### PROBLEM STATEMENT
Below are entries. Pull out all lines containing "listan".

### DATA FOR THIS EXERCISE

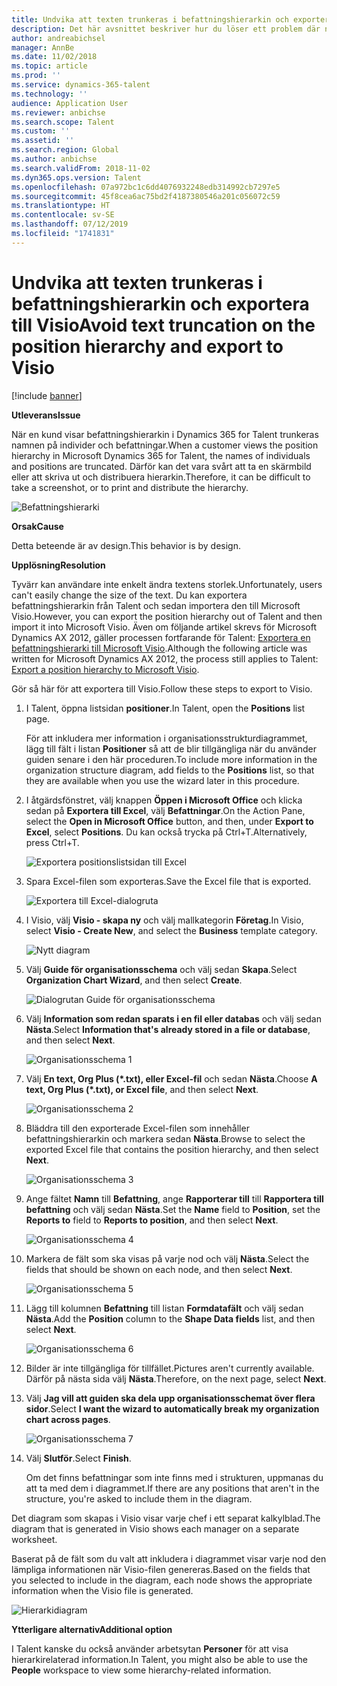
 ```yaml
---
title: Undvika att texten trunkeras i befattningshierarkin och exportera till Visio
description: Det här avsnittet beskriver hur du löser ett problem där namnen på personer och befattningar trunkeras när kunder visar befattningshierarkin i Microsoft Dynamics 365 for Talent. Texttrunkering kan göra det svårt att ta en skärmbild eller skriva ut hierarkin.
author: andreabichsel
manager: AnnBe
ms.date: 11/02/2018
ms.topic: article
ms.prod: ''
ms.service: dynamics-365-talent
ms.technology: ''
audience: Application User
ms.reviewer: anbichse
ms.search.scope: Talent
ms.custom: ''
ms.assetid: ''
ms.search.region: Global
ms.author: anbichse
ms.search.validFrom: 2018-11-02
ms.dyn365.ops.version: Talent
ms.openlocfilehash: 07a972bc1c6dd4076932248edb314992cb7297e5
ms.sourcegitcommit: 45f8cea6ac75bd2f4187380546a201c056072c59
ms.translationtype: HT
ms.contentlocale: sv-SE
ms.lasthandoff: 07/12/2019
ms.locfileid: "1741831"
---
```

# <a name="avoid-text-truncation-on-the-position-hierarchy-and-export-to-visio"></a><span data-ttu-id="06a74-104">Undvika att texten trunkeras i befattningshierarkin och exportera till Visio</span><span class="sxs-lookup"><span data-stu-id="06a74-104">Avoid text truncation on the position hierarchy and export to Visio</span></span>

[!include [banner](includes/banner.md)]

<span data-ttu-id="06a74-105">**Utleverans**</span><span class="sxs-lookup"><span data-stu-id="06a74-105">**Issue**</span></span>

<span data-ttu-id="06a74-106">När en kund visar befattningshierarkin i Dynamics 365 for Talent trunkeras namnen på individer och befattningar.</span><span class="sxs-lookup"><span data-stu-id="06a74-106">When a customer views the position hierarchy in Microsoft Dynamics 365 for Talent, the names of individuals and positions are truncated.</span></span> <span data-ttu-id="06a74-107">Därför kan det vara svårt att ta en skärmbild eller att skriva ut och distribuera hierarkin.</span><span class="sxs-lookup"><span data-stu-id="06a74-107">Therefore, it can be difficult to take a screenshot, or to print and distribute the hierarchy.</span></span>

![Befattningshierarki](media/position-h.png)

<span data-ttu-id="06a74-109">**Orsak**</span><span class="sxs-lookup"><span data-stu-id="06a74-109">**Cause**</span></span>

<span data-ttu-id="06a74-110">Detta beteende är av design.</span><span class="sxs-lookup"><span data-stu-id="06a74-110">This behavior is by design.</span></span>

<span data-ttu-id="06a74-111">**Upplösning**</span><span class="sxs-lookup"><span data-stu-id="06a74-111">**Resolution**</span></span>

<span data-ttu-id="06a74-112">Tyvärr kan användare inte enkelt ändra textens storlek.</span><span class="sxs-lookup"><span data-stu-id="06a74-112">Unfortunately, users can't easily change the size of the text.</span></span> <span data-ttu-id="06a74-113">Du kan exportera befattningshierarkin från Talent och sedan importera den till Microsoft Visio.</span><span class="sxs-lookup"><span data-stu-id="06a74-113">However, you can export the position hierarchy out of Talent and then import it into Microsoft Visio.</span></span> <span data-ttu-id="06a74-114">Även om följande artikel skrevs för Microsoft Dynamics AX 2012, gäller processen fortfarande för Talent: [Exportera en befattningshierarki till Microsoft Visio](https://docs.microsoft.com/dynamicsax-2012/appuser-itpro/export-a-position-hierarchy-to-microsoft-visio).</span><span class="sxs-lookup"><span data-stu-id="06a74-114">Although the following article was written for Microsoft Dynamics AX 2012, the process still applies to Talent: [Export a position hierarchy to Microsoft Visio](https://docs.microsoft.com/dynamicsax-2012/appuser-itpro/export-a-position-hierarchy-to-microsoft-visio).</span></span>

<span data-ttu-id="06a74-115">Gör så här för att exportera till Visio.</span><span class="sxs-lookup"><span data-stu-id="06a74-115">Follow these steps to export to Visio.</span></span>

1. <span data-ttu-id="06a74-116">I Talent, öppna listsidan **positioner**.</span><span class="sxs-lookup"><span data-stu-id="06a74-116">In Talent, open the **Positions** list page.</span></span>

    <span data-ttu-id="06a74-117">För att inkludera mer information i organisationsstrukturdiagrammet, lägg till fält i listan **Positioner** så att de blir tillgängliga när du använder guiden senare i den här proceduren.</span><span class="sxs-lookup"><span data-stu-id="06a74-117">To include more information in the organization structure diagram, add fields to the **Positions** list, so that they are available when you use the wizard later in this procedure.</span></span>

2. <span data-ttu-id="06a74-118">I åtgärdsfönstret, välj knappen **Öppen i Microsoft Office** och klicka sedan på **Exportera till Excel**, välj **Befattningar**.</span><span class="sxs-lookup"><span data-stu-id="06a74-118">On the Action Pane, select the **Open in Microsoft Office** button, and then, under **Export to Excel**, select **Positions**.</span></span> <span data-ttu-id="06a74-119">Du kan också trycka på Ctrl+T.</span><span class="sxs-lookup"><span data-stu-id="06a74-119">Alternatively, press Ctrl+T.</span></span>

    ![Exportera positionslistsidan till Excel](media/org-admin.png)

3. <span data-ttu-id="06a74-121">Spara Excel-filen som exporteras.</span><span class="sxs-lookup"><span data-stu-id="06a74-121">Save the Excel file that is exported.</span></span>

    ![Exportera till Excel-dialogruta](media/export-excel.png)

4. <span data-ttu-id="06a74-123">I Visio, välj **Visio - skapa ny** och välj mallkategorin **Företag**.</span><span class="sxs-lookup"><span data-stu-id="06a74-123">In Visio, select **Visio - Create New**, and select the **Business** template category.</span></span>

    ![Nytt diagram](media/new.png)

5. <span data-ttu-id="06a74-125">Välj **Guide för organisationsschema** och välj sedan **Skapa**.</span><span class="sxs-lookup"><span data-stu-id="06a74-125">Select **Organization Chart Wizard**, and then select **Create**.</span></span>

    ![Dialogrutan Guide för organisationsschema](media/orgchart-wizard.png)

6. <span data-ttu-id="06a74-127">Välj **Information som redan sparats i en fil eller databas** och välj sedan **Nästa**.</span><span class="sxs-lookup"><span data-stu-id="06a74-127">Select **Information that's already stored in a file or database**, and then select **Next**.</span></span>

    ![Organisationsschema 1](media/orgchart-wizard7.png)

7. <span data-ttu-id="06a74-129">Välj **En text, Org Plus (\*.txt), eller Excel-fil** och sedan **Nästa**.</span><span class="sxs-lookup"><span data-stu-id="06a74-129">Choose **A text, Org Plus (\*.txt), or Excel file**, and then select **Next**.</span></span>

    ![Organisationsschema 2](media/orgchart-wizard3.png)

8. <span data-ttu-id="06a74-131">Bläddra till den exporterade Excel-filen som innehåller befattningshierarkin och markera sedan **Nästa**.</span><span class="sxs-lookup"><span data-stu-id="06a74-131">Browse to select the exported Excel file that contains the position hierarchy, and then select **Next**.</span></span>

    ![Organisationsschema 3](media/orgchart-wizard2.png)

9. <span data-ttu-id="06a74-133">Ange fältet **Namn** till **Befattning**, ange **Rapporterar till** till **Rapportera till befattning** och välj sedan **Nästa**.</span><span class="sxs-lookup"><span data-stu-id="06a74-133">Set the **Name** field to **Position**, set the **Reports to** field to **Reports to position**, and then select **Next**.</span></span>

    ![Organisationsschema 4](media/orgchart-wizard1.png)

10. <span data-ttu-id="06a74-135">Markera de fält som ska visas på varje nod och välj **Nästa**.</span><span class="sxs-lookup"><span data-stu-id="06a74-135">Select the fields that should be shown on each node, and then select **Next**.</span></span>

    ![Organisationsschema 5](media/orgchart-wizard5.png)

11. <span data-ttu-id="06a74-137">Lägg till kolumnen **Befattning** till listan **Formdatafält** och välj sedan **Nästa**.</span><span class="sxs-lookup"><span data-stu-id="06a74-137">Add the **Position** column to the **Shape Data fields** list, and then select **Next**.</span></span>

    ![Organisationsschema 6](media/orgchart-wizard6.png)

12. <span data-ttu-id="06a74-139">Bilder är inte tillgängliga för tillfället.</span><span class="sxs-lookup"><span data-stu-id="06a74-139">Pictures aren't currently available.</span></span> <span data-ttu-id="06a74-140">Därför på nästa sida välj **Nästa**.</span><span class="sxs-lookup"><span data-stu-id="06a74-140">Therefore, on the next page, select **Next**.</span></span>
13. <span data-ttu-id="06a74-141">Välj **Jag vill att guiden ska dela upp organisationsschemat över flera sidor**.</span><span class="sxs-lookup"><span data-stu-id="06a74-141">Select **I want the wizard to automatically break my organization chart across pages**.</span></span>

    ![Organisationsschema 7](media/orgchart-wizard4.png)

14. <span data-ttu-id="06a74-143">Välj **Slutför**.</span><span class="sxs-lookup"><span data-stu-id="06a74-143">Select **Finish**.</span></span>

    <span data-ttu-id="06a74-144">Om det finns befattningar som inte finns med i strukturen, uppmanas du att ta med dem i diagrammet.</span><span class="sxs-lookup"><span data-stu-id="06a74-144">If there are any positions that aren't in the structure, you're asked to include them in the diagram.</span></span>

<span data-ttu-id="06a74-145">Det diagram som skapas i Visio visar varje chef i ett separat kalkylblad.</span><span class="sxs-lookup"><span data-stu-id="06a74-145">The diagram that is generated in Visio shows each manager on a separate worksheet.</span></span>

<span data-ttu-id="06a74-146">Baserat på de fält som du valt att inkludera i diagrammet visar varje nod den lämpliga informationen när Visio-filen genereras.</span><span class="sxs-lookup"><span data-stu-id="06a74-146">Based on the fields that you selected to include in the diagram, each node shows the appropriate information when the Visio file is generated.</span></span>

![Hierarkidiagram](media/hierarchy.png)

<span data-ttu-id="06a74-148">**Ytterligare alternativ**</span><span class="sxs-lookup"><span data-stu-id="06a74-148">**Additional option**</span></span>

<span data-ttu-id="06a74-149">I Talent kanske du också använder arbetsytan **Personer** för att visa hierarkirelaterad information.</span><span class="sxs-lookup"><span data-stu-id="06a74-149">In Talent, you might also be able to use the **People** workspace to view some hierarchy-related information.</span></span>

### RESULT OF THIS EXERCISE
    <span data-ttu-id="06a74-117">För att inkludera mer information i organisationsstrukturdiagrammet, lägg till fält i listan **Positioner** så att de blir tillgängliga när du använder guiden senare i den här proceduren.</span><span class="sxs-lookup"><span data-stu-id="06a74-117">To include more information in the organization structure diagram, add fields to the **Positions** list, so that they are available when you use the wizard later in this procedure.</span></span>
11. <span data-ttu-id="06a74-137">Lägg till kolumnen **Befattning** till listan **Formdatafält** och välj sedan **Nästa**.</span><span class="sxs-lookup"><span data-stu-id="06a74-137">Add the **Position** column to the **Shape Data fields** list, and then select **Next**.</span></span>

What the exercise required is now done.